Dio entonces una chupada a ese cigarro. Al atravesar el sensual gaznate, el humo

del cigarrillo produjo en ella un cálido susurro que parecía querer decir algo a

cada rincón de sus entrañas. Pausadamente el humo ascendía con el

contorsionismo característico de un faquir de feria como un aire anónimo

convertido en su hálito, en ella misma que poco a poco se iba disipando

Nuevamente, juntó los labios con el cigarrillo dispuesta a absorber hasta saciar su

capacidad torácica. Esta vez, el humo expulsado velozmente se mezcló con su

perfume, esencia de rosas. El ambiente se colmó de su disposición, lleno de su

propia sublimación que se elevaba en serpenteante estatismo dando pie a la

quietud de una fusión con el infinito Su profunda vista se perdía en el horizonte

tras el hilo perlado intentando entrever el futuro, pensando por sí misma.

La tercera vez, el humo había llenado toda su bóveda, tras lo que salía una

fumarola dirigida a su nariz, por donde habría de entrar peligrosamente, como

seduciendo a la nada. El humo surgía otra vez como en eterno retorno,

reconociendo la estancia por enésima vez, palpando cada rincón de la. mandorla

mística en que se había convertido aquella habitación, tras haber sido envuelta por

el mismo ser de ese hilo perlado. La lucha por escapar de la buhardilla a toda costa

se había hecho cada vez más intensa.

Se dispuso a dejar el cigarro en aquel cenicero de cristal azulado que había


portado consigo desde la mesa camilla del pasillo, donde recordó a sus familiares y

amigos más queridos entre los que estaba su novio, a quien no veía desde hacía más

de tres semanas. Supuso que estaría preparando las oposiciones que tenía al día

siguiente para acceder a aquel puesto que le era necesario para terminar de pagar

los plazos del piso.

Mientras tanto, el cigarro se consumía dejando tras de sí una estela que hechizaba

el aposento Lo volvió a coger y le dio consecutivas caladas alternando con

pequeñas tomas de aire. En el cenicero quedaban las cenizas, alternativa de la

bimembración que ocurría cada vez que se fumaba alguno de aquellos “rubios”, en

los que ponía todo su empeño, a la par que la imagen de la joven se iba

desvaneciendo con cada chupada a ese cigarro..

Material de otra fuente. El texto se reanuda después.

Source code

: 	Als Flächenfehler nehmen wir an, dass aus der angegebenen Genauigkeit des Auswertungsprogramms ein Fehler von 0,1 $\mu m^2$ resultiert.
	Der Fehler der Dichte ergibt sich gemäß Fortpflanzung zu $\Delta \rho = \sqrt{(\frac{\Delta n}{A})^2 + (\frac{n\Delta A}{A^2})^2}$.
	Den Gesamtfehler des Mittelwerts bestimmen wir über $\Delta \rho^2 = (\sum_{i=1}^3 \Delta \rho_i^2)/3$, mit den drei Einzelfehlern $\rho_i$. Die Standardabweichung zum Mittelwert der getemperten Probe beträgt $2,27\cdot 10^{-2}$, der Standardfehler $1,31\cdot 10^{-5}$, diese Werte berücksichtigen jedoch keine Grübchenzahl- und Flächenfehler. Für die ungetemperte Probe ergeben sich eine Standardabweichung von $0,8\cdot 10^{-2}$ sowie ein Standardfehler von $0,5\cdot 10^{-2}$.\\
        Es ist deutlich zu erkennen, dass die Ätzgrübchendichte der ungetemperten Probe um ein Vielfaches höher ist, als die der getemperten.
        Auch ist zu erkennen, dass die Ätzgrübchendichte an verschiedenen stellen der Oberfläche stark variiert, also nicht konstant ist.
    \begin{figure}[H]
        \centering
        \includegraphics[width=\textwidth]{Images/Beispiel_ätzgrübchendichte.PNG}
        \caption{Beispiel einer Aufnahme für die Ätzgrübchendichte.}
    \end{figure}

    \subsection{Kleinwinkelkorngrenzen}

No hubo tiempo a que ella, —lo que quedaba de ella—y hubiese terminado aquel

pitillo, cuando su propia luz espectral vino a desvanecerse por completo. Había

pasado a ser algo liviano sin peso. Sobre el cenicero azulado quedaban las pavesas

del cigarrillo y una atmósfera cargada de su aroma, que colmé la habitación con

los vestigios de la corporeidad ligada a un suspiro de su alma.